Sleep deprivation and the control of ventilation.

Sleep deprivation is common in acutely ill patients because of their underlying disease and can be compounded by aggressive medical care. While sleep deprivation has been shown to produce a number of psychological and physiologic events, the effects on respiration have been minimally evaluated. We therefore studied resting ventilation and ventilatory responses to hypoxia and hypercapnia before and after 24 h of sleeplessness in 13 healthy men. Hypoxic ventilatory responses (HVR) were measured during progressive isocapnic hypoxia, and hypercapnic ventilatory responses (HCVR) were measured using a rebreathing technique. Measures of resting ventilation, i.e., minute ventilation, tidal volume, arterial oxygen saturation, and end-tidal gas concentrations, did not change with short-term sleep deprivation.

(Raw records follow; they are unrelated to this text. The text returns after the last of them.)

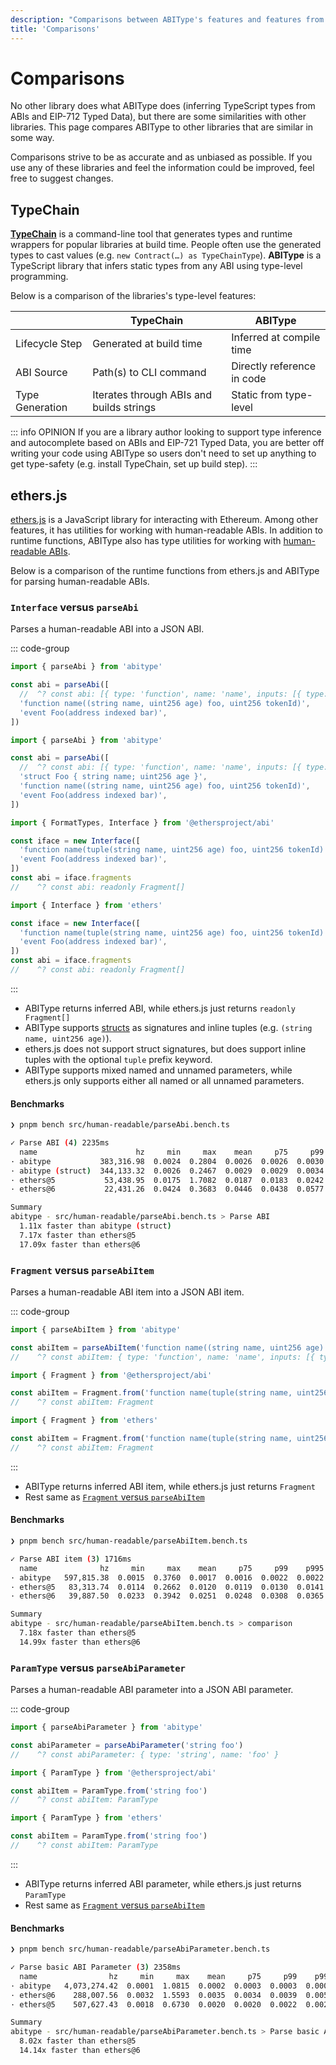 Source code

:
 ```yaml
---
description: "Comparisons between ABIType's features and features from similar libraries."
title: 'Comparisons'
---
```


# Comparisons

No other library does what ABIType does (inferring TypeScript types from ABIs and EIP-712 Typed Data), but there are some similarities with other libraries. This page compares ABIType to other libraries that are similar in some way.

Comparisons strive to be as accurate and as unbiased as possible. If you use any of these libraries and feel the information could be improved, feel free to suggest changes.

## TypeChain

[**TypeChain**](https://github.com/dethcrypto/TypeChain) is a command-line tool that generates types and runtime wrappers for popular libraries at build time. People often use the generated types to cast values (e.g. `new Contract(…) as TypeChainType`). **ABIType** is a TypeScript library that infers static types from any ABI using type-level programming.

Below is a comparison of the libraries's type-level features:

|                 | TypeChain                                | ABIType                    |
| --------------- | ---------------------------------------- | -------------------------- |
| Lifecycle Step  | Generated at build time                  | Inferred at compile time   |
| ABI Source      | Path(s) to CLI command                   | Directly reference in code |
| Type Generation | Iterates through ABIs and builds strings | Static from type-level     |

::: info OPINION
If you are a library author looking to support type inference and autocomplete based on ABIs and EIP-721 Typed Data, you are better off writing your code using ABIType so users don't need to set up anything to get type-safety (e.g. install TypeChain, set up build step).
:::

## ethers.js

[ethers.js](https://github.com/ethers-io/ethers.js) is a JavaScript library for interacting with Ethereum. Among other features, it has utilities for working with human-readable ABIs. In addition to runtime functions, ABIType also has type utilities for working with [human-readable ABIs](/api/human).

Below is a comparison of the runtime functions from ethers.js and ABIType for parsing human-readable ABIs.

### `Interface` versus `parseAbi`

Parses a human-readable ABI into a JSON ABI.

::: code-group

```ts [abitype]
import { parseAbi } from 'abitype'

const abi = parseAbi([
  //  ^? const abi: [{ type: 'function', name: 'name', inputs: [{ type: 'tuple', name: 'foo', components: ...
  'function name((string name, uint256 age) foo, uint256 tokenId)',
  'event Foo(address indexed bar)',
])
```

```ts [abitype (struct)]
import { parseAbi } from 'abitype'

const abi = parseAbi([
  //  ^? const abi: [{ type: 'function', name: 'name', inputs: [{ type: 'tuple', name: 'foo', components: ...
  'struct Foo { string name; uint256 age }',
  'function name((string name, uint256 age) foo, uint256 tokenId)',
  'event Foo(address indexed bar)',
])
```

```ts [ethers@5]
import { FormatTypes, Interface } from '@ethersproject/abi'

const iface = new Interface([
  'function name(tuple(string name, uint256 age) foo, uint256 tokenId)',
  'event Foo(address indexed bar)',
])
const abi = iface.fragments
//    ^? const abi: readonly Fragment[]
```

```ts [ethers@6]
import { Interface } from 'ethers'

const iface = new Interface([
  'function name(tuple(string name, uint256 age) foo, uint256 tokenId)',
  'event Foo(address indexed bar)',
])
const abi = iface.fragments
//    ^? const abi: readonly Fragment[]
```

:::

- ABIType returns inferred ABI, while ethers.js just returns `readonly Fragment[]`
- ABIType supports [structs](/api/human.html#structs) as signatures and inline tuples (e.g. `(string name, uint256 age)`).
- ethers.js does not support struct signatures, but does support inline tuples with the optional `tuple` prefix keyword.
- ABIType supports mixed named and unnamed parameters, while ethers.js only supports either all named or all unnamed parameters.

#### Benchmarks

```bash
❯ pnpm bench src/human-readable/parseAbi.bench.ts

✓ Parse ABI (4) 2235ms
  name                      hz     min     max    mean     p75     p99    p995    p999     rme  samples
· abitype           383,316.98  0.0024  0.2804  0.0026  0.0026  0.0030  0.0032  0.0094  ±0.54%   191659   fastest
· abitype (struct)  344,133.32  0.0026  0.2467  0.0029  0.0029  0.0034  0.0035  0.0103  ±0.54%   172067  
· ethers@5           53,438.95  0.0175  1.7082  0.0187  0.0183  0.0242  0.0307  0.1916  ±0.82%    26720  
· ethers@6           22,431.26  0.0424  0.3683  0.0446  0.0438  0.0577  0.0691  0.2512  ±0.45%    11216   slowest

Summary
abitype - src/human-readable/parseAbi.bench.ts > Parse ABI
  1.11x faster than abitype (struct)
  7.17x faster than ethers@5
  17.09x faster than ethers@6
```

### `Fragment` versus `parseAbiItem`

Parses a human-readable ABI item into a JSON ABI item.

::: code-group

```ts [abitype]
import { parseAbiItem } from 'abitype'

const abiItem = parseAbiItem('function name((string name, uint256 age) foo, uint256 tokenId)')
//    ^? const abiItem: { type: 'function', name: 'name', inputs: [{ type: 'tuple', name: 'foo', components: ...
```

```ts [ethers@5]
import { Fragment } from '@ethersproject/abi'

const abiItem = Fragment.from('function name(tuple(string name, uint256 age) foo, uint256 tokenId)')
//    ^? const abiItem: Fragment
```

```ts [ethers@6]
import { Fragment } from 'ethers'

const abiItem = Fragment.from('function name(tuple(string name, uint256 age) foo, uint256 tokenId)')
//    ^? const abiItem: Fragment
```

:::

- ABIType returns inferred ABI item, while ethers.js just returns `Fragment`
- Rest same as [`Fragment` versus `parseAbiItem`](#fragment-versus-parseabiitem)

#### Benchmarks

```bash
❯ pnpm bench src/human-readable/parseAbiItem.bench.ts

✓ Parse ABI item (3) 1716ms
  name              hz     min     max    mean     p75     p99    p995    p999     rme  samples
· abitype   597,815.38  0.0015  0.3760  0.0017  0.0016  0.0022  0.0022  0.0031  ±0.58%   298908   fastest
· ethers@5   83,313.74  0.0114  0.2662  0.0120  0.0119  0.0130  0.0141  0.0401  ±0.45%    41657  
· ethers@6   39,887.50  0.0233  0.3942  0.0251  0.0248  0.0308  0.0365  0.1979  ±0.43%    19944   slowest

Summary
abitype - src/human-readable/parseAbiItem.bench.ts > comparison
  7.18x faster than ethers@5
  14.99x faster than ethers@6
```

### `ParamType` versus `parseAbiParameter`

Parses a human-readable ABI parameter into a JSON ABI parameter.

::: code-group

```ts [abitype]
import { parseAbiParameter } from 'abitype'

const abiParameter = parseAbiParameter('string foo')
//    ^? const abiParameter: { type: 'string', name: 'foo' }
```

```ts [ethers@5]
import { ParamType } from '@ethersproject/abi'

const abiItem = ParamType.from('string foo')
//    ^? const abiItem: ParamType
```

```ts [ethers@6]
import { ParamType } from 'ethers'

const abiItem = ParamType.from('string foo')
//    ^? const abiItem: ParamType
```

:::

- ABIType returns inferred ABI parameter, while ethers.js just returns `ParamType`
- Rest same as [`Fragment` versus `parseAbiItem`](#fragment-versus-parseabiitem)

#### Benchmarks

```bash
❯ pnpm bench src/human-readable/parseAbiParameter.bench.ts

✓ Parse basic ABI Parameter (3) 2358ms
  name                hz     min     max    mean     p75     p99    p995    p999     rme  samples
· abitype   4,073,274.42  0.0001  1.0815  0.0002  0.0003  0.0003  0.0003  0.0005  ±0.52%  2036638   fastest
· ethers@6    288,007.56  0.0032  1.5593  0.0035  0.0034  0.0039  0.0058  0.0082  ±0.75%   144004   slowest
· ethers@5    507,627.43  0.0018  0.6730  0.0020  0.0020  0.0022  0.0023  0.0027  ±0.43%   253814  

Summary
abitype - src/human-readable/parseAbiParameter.bench.ts > Parse basic ABI Parameter
  8.02x faster than ethers@5
  14.14x faster than ethers@6
```
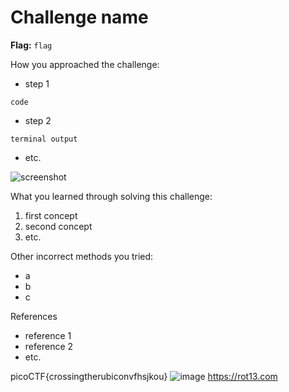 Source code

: # Challenge name

**Flag:** `flag`

How you approached the challenge:

- step 1

```
code
```

- step 2

```
terminal output
```

- etc.

![screenshot](./screenshot.png)

What you learned through solving this challenge:

1. first concept
2. second concept
3. etc.

Other incorrect methods you tried:

- a
- b
- c

References

- reference 1
- reference 2
- etc.



picoCTF{crossingtherubiconvfhsjkou}
![image](https://github.com/user-attachments/assets/e6a4f3fe-4b3c-4604-972d-70c0454e449f)
https://rot13.com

Both HVR and HCVR, however, decreased significantly after a single night without sleep. The mean hypoxic response decreased 29% from a slope of 1.20 +/- 0.22 (SEM) to 0.85 +/- 0.15 L/min/% saturation (p less than 0.02), and the slope of the HCVR decreased 24% from 2.07 +/- 0.17 to 1.57 +/- 0.15 L/min/mmHg PCO2 (p less than 0.01). These data indicate that ventilatory chemosensitivity may be substantially attenuated by even short-term sleep deprivation. This absence of sleep could therefore contribute to hypoventilation in acutely ill patients.